Stored data ->
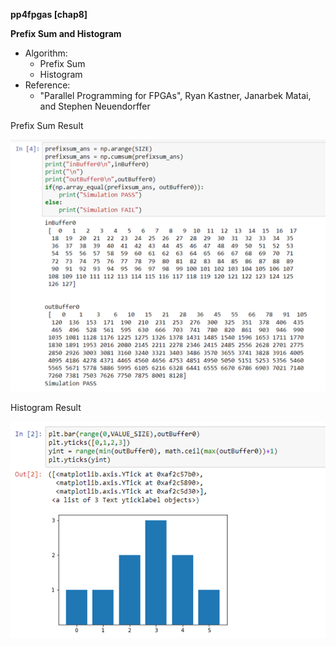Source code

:**pp4fpgas [chap8]**

**Prefix Sum and Histogram**



- Algorithm: 
  - Prefix Sum
  - Histogram
- Reference:
  - "Parallel Programming for FPGAs", Ryan Kastner, Janarbek Matai, and Stephen Neuendorffer



Prefix Sum Result


![fig1](https://github.com/caota985107/prefix-sum-and-histogram/blob/main/fig/fig1.png)

Histogram Result


![fig2](https://github.com/caota985107/prefix-sum-and-histogram/blob/main/fig/fig2.png)

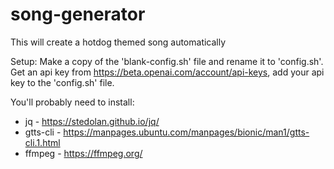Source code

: # song-generator

This will create a hotdog themed song automatically

Setup:
Make a copy of the 'blank-config.sh' file and rename it to 'config.sh'.
Get an api key from https://beta.openai.com/account/api-keys, add your api key to the 'config.sh' file.

You'll probably need to install:
* jq - https://stedolan.github.io/jq/
* gtts-cli - https://manpages.ubuntu.com/manpages/bionic/man1/gtts-cli.1.html 
* ffmpeg - https://ffmpeg.org/ 

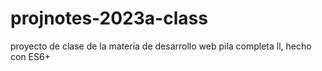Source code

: # projnotes-2023a-class
proyecto de clase de la materia de desarrollo web pila completa ll, hecho con ES6+
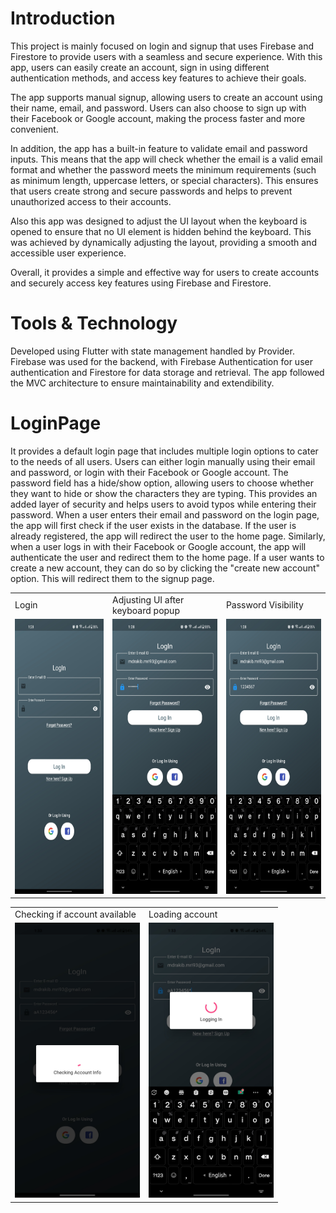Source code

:# Introduction
This project is mainly focused on login and signup that uses Firebase and Firestore to provide users with a seamless and secure experience. With this app, users can easily create an account, sign in using different authentication methods, and access key features to achieve their goals.

The app supports manual signup, allowing users to create an account using their name, email, and password. Users can also choose to sign up with their Facebook or Google account, making the process faster and more convenient.

In addition, the app has a built-in feature to validate email and password inputs. This means that the app will check whether the email is a valid email format and whether the password meets the minimum requirements (such as minimum length, uppercase letters, or special characters). This ensures that users create strong and secure passwords and helps to prevent unauthorized access to their accounts.

Also this app was designed to adjust the UI layout when the keyboard is opened to ensure that no UI element is hidden behind the keyboard. This was achieved by dynamically adjusting the layout, providing a smooth and accessible user experience.

Overall, it provides a simple and effective way for users to create accounts and securely access key features using Firebase and Firestore.

# Tools & Technology
Developed using Flutter with state management handled by Provider. Firebase was used for the backend, with Firebase Authentication for user authentication and Firestore for data storage and retrieval. The app followed the MVC architecture to ensure maintainability and extendibility.

# LoginPage
It provides a default login page that includes multiple login options to cater to the needs of all users. Users can either login manually using their email and password, or login with their Facebook or Google account.
The password field has a hide/show option, allowing users to choose whether they want to hide or show the characters they are typing. This provides an added layer of security and helps users to avoid typos while entering their password.
When a user enters their email and password on the login page, the app will first check if the user exists in the database. If the user is already registered, the app will redirect the user to the home page. Similarly, when a user logs in with their Facebook or Google account, the app will authenticate the user and redirect them to the home page. If a user wants to create a new account, they can do so by clicking the "create new account" option. This will redirect them to the signup page.

<table>
  <tr>
     <td>Login</td>
     <td>Adjusting UI after keyboard popup</td>
     <td>Password Visibility</td>
  </tr>
  <tr>
    <td><img src="https://github.com/Rakibul25/firebase_auth_test/blob/main/ss/login_normal.jpg" width="200" height="440"></td>
    <td><img src="https://github.com/Rakibul25/firebase_auth_test/blob/main/ss/login_keyboard.jpg" width="200" height="440"></td>
    <td><img src="https://github.com/Rakibul25/firebase_auth_test/blob/main/ss/login_visible.jpg" width="200" height="440"></td>
  </tr>
 </table>
 
 <table>
  <tr>
     <td>Checking if account available</td>
     <td>Loading account</td>
  </tr>
  <tr>
    <td><img src="https://github.com/Rakibul25/firebase_auth_test/blob/main/ss/checking.jpg" width="200" height="440"></td>
    <td><img src="https://github.com/Rakibul25/firebase_auth_test/blob/main/ss/loggingin.jpg" width="200" height="440"></td>
  </tr>
 </table>
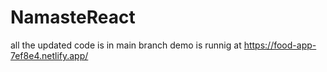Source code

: # NamasteReact
all the updated code is in main branch
demo is runnig at https://food-app-7ef8e4.netlify.app/

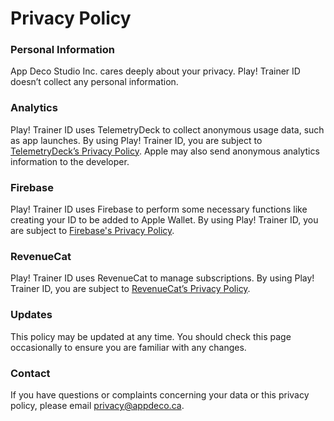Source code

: # Privacy Policy

### Personal Information

App Deco Studio Inc. cares deeply about your privacy. Play! Trainer ID doesn’t collect any personal information.

### Analytics

Play! Trainer ID uses TelemetryDeck to collect anonymous usage data, such as app launches. By using Play! Trainer ID, you are subject to [TelemetryDeck’s Privacy Policy](https://telemetrydeck.com/privacy/). Apple may also send anonymous analytics information to the developer.

### Firebase

Play! Trainer ID uses Firebase to perform some necessary functions like creating your ID to be added to Apple Wallet. By using Play! Trainer ID, you are subject to [Firebase's Privacy Policy](https://firebase.google.com/support/privacy).

### RevenueCat

Play! Trainer ID uses RevenueCat to manage subscriptions. By using Play! Trainer ID, you are subject to [RevenueCat’s Privacy Policy](https://www.revenuecat.com/privacy/).

### Updates

This policy may be updated at any time. You should check this page occasionally to ensure you are familiar with any changes.

### Contact

If you have questions or complaints concerning your data or this privacy policy, please email [privacy@appdeco.ca](mailto:privacy@appdeco.ca).
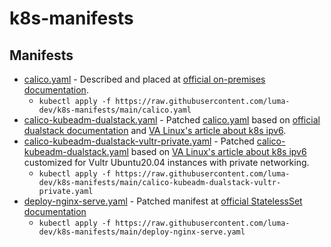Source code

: # k8s-manifests

## Manifests

- [calico.yaml](./calico.yaml) - Described and placed at [official on-premises documentation](https://docs.projectcalico.org/getting-started/kubernetes/self-managed-onprem/onpremises).
  - `kubectl apply -f https://raw.githubusercontent.com/luma-dev/k8s-manifests/main/calico.yaml`
- [calico-kubeadm-dualstack.yaml](./calico-kubeadm-dualstack.yaml) - Patched [calico.yaml](./calico.yaml) based on [official dualstack documentation](https://docs.projectcalico.org/networking/ipv6#enable-dual-stack) and [VA Linux's article about k8s ipv6](https://valinux.hatenablog.com/entry/20200722).
- [calico-kubeadm-dualstack-vultr-private.yaml](./calico-kubeadm-dualstack-vultr-private.yaml) - Patched [calico-kubeadm-dualstack.yaml](./calico-kubeadm-dualstack.yaml) based on [VA Linux's article about k8s ipv6](https://valinux.hatenablog.com/entry/20200722) customized for Vultr Ubuntu20.04 instances with private networking.
  - `kubectl apply -f https://raw.githubusercontent.com/luma-dev/k8s-manifests/main/calico-kubeadm-dualstack-vultr-private.yaml`
- [deploy-nginx-serve.yaml](./deploy-nginx-serve.yaml) - Patched manifest at [official StatelessSet documentation](https://kubernetes.io/docs/tasks/run-application/run-stateless-application-deployment/)
  - `kubectl apply -f https://raw.githubusercontent.com/luma-dev/k8s-manifests/main/deploy-nginx-serve.yaml`

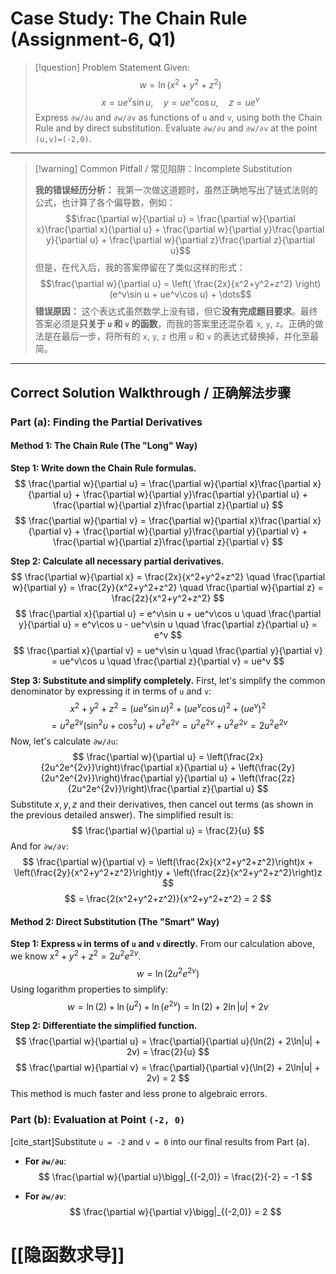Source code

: # Case Study: The Chain Rule (Assignment-6, Q1)

> [!question] Problem Statement
> Given:
> $$w=\ln(x^{2}+y^{2}+z^{2})$$
> $$x=ue^{v}\sin u, \quad y=ue^{v}\cos u, \quad z=ue^{v}$$
> Express `∂w/∂u` and `∂w/∂v` as functions of `u` and `v`, using both the Chain Rule and by direct substitution. 
> Evaluate `∂w/∂u` and `∂w/∂v` at the point `(u,v)=(-2,0)`. 

---

> [!warning] Common Pitfall / 常见陷阱：Incomplete Substitution
> 
> **我的错误经历分析：**
> 我第一次做这道题时，虽然正确地写出了链式法则的公式，也计算了各个偏导数，例如：
> $$\frac{\partial w}{\partial u} = \frac{\partial w}{\partial x}\frac{\partial x}{\partial u} + \frac{\partial w}{\partial y}\frac{\partial y}{\partial u} + \frac{\partial w}{\partial z}\frac{\partial z}{\partial u}$$
> 但是，在代入后，我的答案停留在了类似这样的形式：
> $$\frac{\partial w}{\partial u} = \left( \frac{2x}{x^2+y^2+z^2} \right) (e^v\sin u + ue^v\cos u) + \dots$$
> **错误原因：** 这个表达式虽然数学上没有错，但它**没有完成题目要求**。最终答案必须是**只关于 `u` 和 `v` 的函数**，而我的答案里还混杂着 `x`, `y`, `z`。正确的做法是在最后一步，将所有的 `x`, `y`, `z` 也用 `u` 和 `v` 的表达式替换掉，并化至最简。

---

## Correct Solution Walkthrough / 正确解法步骤

### Part (a): Finding the Partial Derivatives

#### Method 1: The Chain Rule (The "Long" Way)

**Step 1: Write down the Chain Rule formulas.**
$$ \frac{\partial w}{\partial u} = \frac{\partial w}{\partial x}\frac{\partial x}{\partial u} + \frac{\partial w}{\partial y}\frac{\partial y}{\partial u} + \frac{\partial w}{\partial z}\frac{\partial z}{\partial u} $$
$$ \frac{\partial w}{\partial v} = \frac{\partial w}{\partial x}\frac{\partial x}{\partial v} + \frac{\partial w}{\partial y}\frac{\partial y}{\partial v} + \frac{\partial w}{\partial z}\frac{\partial z}{\partial v} $$

**Step 2: Calculate all necessary partial derivatives.**
$$ \frac{\partial w}{\partial x} = \frac{2x}{x^2+y^2+z^2} \quad \frac{\partial w}{\partial y} = \frac{2y}{x^2+y^2+z^2} \quad \frac{\partial w}{\partial z} = \frac{2z}{x^2+y^2+z^2} $$
$$ \frac{\partial x}{\partial u} = e^v\sin u + ue^v\cos u \quad \frac{\partial y}{\partial u} = e^v\cos u - ue^v\sin u \quad \frac{\partial z}{\partial u} = e^v $$
$$ \frac{\partial x}{\partial v} = ue^v\sin u \quad \frac{\partial y}{\partial v} = ue^v\cos u \quad \frac{\partial z}{\partial v} = ue^v $$

**Step 3: Substitute and simplify completely.**
First, let's simplify the common denominator by expressing it in terms of `u` and `v`:
$$ x^2+y^2+z^2 = (ue^v\sin u)^2 + (ue^v\cos u)^2 + (ue^v)^2 $$
$$ = u^2e^{2v}(\sin^2 u + \cos^2 u) + u^2e^{2v} = u^2e^{2v} + u^2e^{2v} = 2u^2e^{2v} $$
Now, let's calculate `∂w/∂u`:
$$ \frac{\partial w}{\partial u} = \left(\frac{2x}{2u^2e^{2v}}\right)\frac{\partial x}{\partial u} + \left(\frac{2y}{2u^2e^{2v}}\right)\frac{\partial y}{\partial u} + \left(\frac{2z}{2u^2e^{2v}}\right)\frac{\partial z}{\partial u} $$
Substitute $x, y, z$ and their derivatives, then cancel out terms (as shown in the previous detailed answer). The simplified result is:
$$ \frac{\partial w}{\partial u} = \frac{2}{u} $$
And for `∂w/∂v`:
$$ \frac{\partial w}{\partial v} = \left(\frac{2x}{x^2+y^2+z^2}\right)x + \left(\frac{2y}{x^2+y^2+z^2}\right)y + \left(\frac{2z}{x^2+y^2+z^2}\right)z $$
$$ = \frac{2(x^2+y^2+z^2)}{x^2+y^2+z^2} = 2 $$

#### Method 2: Direct Substitution (The "Smart" Way)

**Step 1: Express `w` in terms of `u` and `v` directly.**
From our calculation above, we know $x^2+y^2+z^2 = 2u^2e^{2v}$.
$$ w = \ln(2u^2e^{2v}) $$
Using logarithm properties to simplify:
$$ w = \ln(2) + \ln(u^2) + \ln(e^{2v}) = \ln(2) + 2\ln|u| + 2v $$

**Step 2: Differentiate the simplified function.**
$$ \frac{\partial w}{\partial u} = \frac{\partial}{\partial u}(\ln(2) + 2\ln|u| + 2v) = \frac{2}{u} $$
$$ \frac{\partial w}{\partial v} = \frac{\partial}{\partial v}(\ln(2) + 2\ln|u| + 2v) = 2 $$
This method is much faster and less prone to algebraic errors.

### Part (b): Evaluation at Point `(-2, 0)`

[cite_start]Substitute `u = -2` and `v = 0` into our final results from Part (a). 

* **For `∂w/∂u`**:
    $$ \frac{\partial w}{\partial u}\bigg|_{(-2,0)} = \frac{2}{-2} = -1 $$

* **For `∂w/∂v`**:
    $$ \frac{\partial w}{\partial v}\bigg|_{(-2,0)} = 2 $$

# [[隐函数求导]]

Problem requirements -> Answer with one number: how many lines of the entries above include the word "collect".

Solution to the exercise -> 2